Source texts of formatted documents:

>>>

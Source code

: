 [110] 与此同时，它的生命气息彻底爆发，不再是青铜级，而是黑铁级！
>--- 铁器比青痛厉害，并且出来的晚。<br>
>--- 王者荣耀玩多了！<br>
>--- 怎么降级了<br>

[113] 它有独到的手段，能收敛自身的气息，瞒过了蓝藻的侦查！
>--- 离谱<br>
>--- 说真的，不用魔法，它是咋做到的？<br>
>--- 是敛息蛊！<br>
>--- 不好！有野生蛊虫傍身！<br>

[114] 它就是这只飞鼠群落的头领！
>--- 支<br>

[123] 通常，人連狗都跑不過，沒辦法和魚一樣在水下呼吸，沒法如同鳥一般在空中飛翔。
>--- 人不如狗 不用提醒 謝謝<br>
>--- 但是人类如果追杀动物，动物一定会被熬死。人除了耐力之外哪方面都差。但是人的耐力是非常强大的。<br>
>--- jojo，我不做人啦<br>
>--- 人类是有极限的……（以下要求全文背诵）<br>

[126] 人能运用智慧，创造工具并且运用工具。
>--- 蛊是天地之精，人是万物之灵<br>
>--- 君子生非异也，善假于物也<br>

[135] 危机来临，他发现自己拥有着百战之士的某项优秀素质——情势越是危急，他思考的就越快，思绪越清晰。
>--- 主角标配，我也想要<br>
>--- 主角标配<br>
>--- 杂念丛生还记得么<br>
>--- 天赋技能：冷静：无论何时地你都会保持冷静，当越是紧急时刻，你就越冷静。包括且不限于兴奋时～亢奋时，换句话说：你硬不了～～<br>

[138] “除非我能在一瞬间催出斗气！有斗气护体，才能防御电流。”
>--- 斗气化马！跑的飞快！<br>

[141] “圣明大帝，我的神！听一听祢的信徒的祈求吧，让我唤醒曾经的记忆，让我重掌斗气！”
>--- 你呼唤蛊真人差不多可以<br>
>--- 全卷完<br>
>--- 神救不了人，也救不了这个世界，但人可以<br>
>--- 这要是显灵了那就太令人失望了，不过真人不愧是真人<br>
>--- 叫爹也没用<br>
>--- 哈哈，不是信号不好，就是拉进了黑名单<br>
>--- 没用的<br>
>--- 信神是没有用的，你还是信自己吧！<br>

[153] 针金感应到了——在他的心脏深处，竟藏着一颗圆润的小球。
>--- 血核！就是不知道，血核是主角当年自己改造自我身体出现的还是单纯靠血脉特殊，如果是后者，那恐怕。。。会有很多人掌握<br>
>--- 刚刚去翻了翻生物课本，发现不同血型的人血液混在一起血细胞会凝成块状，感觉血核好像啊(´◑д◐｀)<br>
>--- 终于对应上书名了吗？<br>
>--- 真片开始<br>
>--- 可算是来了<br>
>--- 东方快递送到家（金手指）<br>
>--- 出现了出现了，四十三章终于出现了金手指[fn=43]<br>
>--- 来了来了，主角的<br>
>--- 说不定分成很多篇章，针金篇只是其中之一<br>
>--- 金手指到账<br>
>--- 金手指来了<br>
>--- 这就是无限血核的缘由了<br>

<<<

**Exercise**
The output should match the records above exactly, entry for entry.

**Problem solution**
Source code

: [110] 与此同时，它的生命气息彻底爆发，不再是青铜级，而是黑铁级！
>--- 铁器比青痛厉害，并且出来的晚。<br>
>--- 王者荣耀玩多了！<br>
>--- 怎么降级了<br>

[113] 它有独到的手段，能收敛自身的气息，瞒过了蓝藻的侦查！
>--- 离谱<br>
>--- 说真的，不用魔法，它是咋做到的？<br>
>--- 是敛息蛊！<br>
>--- 不好！有野生蛊虫傍身！<br>

[114] 它就是这只飞鼠群落的头领！
>--- 支<br>

[123] 通常，人連狗都跑不過，沒辦法和魚一樣在水下呼吸，沒法如同鳥一般在空中飛翔。
>--- 人不如狗 不用提醒 謝謝<br>
>--- 但是人类如果追杀动物，动物一定会被熬死。人除了耐力之外哪方面都差。但是人的耐力是非常强大的。<br>
>--- jojo，我不做人啦<br>
>--- 人类是有极限的……（以下要求全文背诵）<br>

[126] 人能运用智慧，创造工具并且运用工具。
>--- 蛊是天地之精，人是万物之灵<br>
>--- 君子生非异也，善假于物也<br>

[135] 危机来临，他发现自己拥有着百战之士的某项优秀素质——情势越是危急，他思考的就越快，思绪越清晰。
>--- 主角标配，我也想要<br>
>--- 主角标配<br>
>--- 杂念丛生还记得么<br>
>--- 天赋技能：冷静：无论何时地你都会保持冷静，当越是紧急时刻，你就越冷静。包括且不限于兴奋时～亢奋时，换句话说：你硬不了～～<br>

[138] “除非我能在一瞬间催出斗气！有斗气护体，才能防御电流。”
>--- 斗气化马！跑的飞快！<br>

[141] “圣明大帝，我的神！听一听祢的信徒的祈求吧，让我唤醒曾经的记忆，让我重掌斗气！”
>--- 你呼唤蛊真人差不多可以<br>
>--- 全卷完<br>
>--- 神救不了人，也救不了这个世界，但人可以<br>
>--- 这要是显灵了那就太令人失望了，不过真人不愧是真人<br>
>--- 叫爹也没用<br>
>--- 哈哈，不是信号不好，就是拉进了黑名单<br>
>--- 没用的<br>
>--- 信神是没有用的，你还是信自己吧！<br>

[153] 针金感应到了——在他的心脏深处，竟藏着一颗圆润的小球。
>--- 血核！就是不知道，血核是主角当年自己改造自我身体出现的还是单纯靠血脉特殊，如果是后者，那恐怕。。。会有很多人掌握<br>
>--- 刚刚去翻了翻生物课本，发现不同血型的人血液混在一起血细胞会凝成块状，感觉血核好像啊(´◑д◐｀)<br>
>--- 终于对应上书名了吗？<br>
>--- 真片开始<br>
>--- 可算是来了<br>
>--- 东方快递送到家（金手指）<br>
>--- 出现了出现了，四十三章终于出现了金手指[fn=43]<br>
>--- 来了来了，主角的<br>
>--- 说不定分成很多篇章，针金篇只是其中之一<br>
>--- 金手指到账<br>
>--- 金手指来了<br>
>--- 这就是无限血核的缘由了<br>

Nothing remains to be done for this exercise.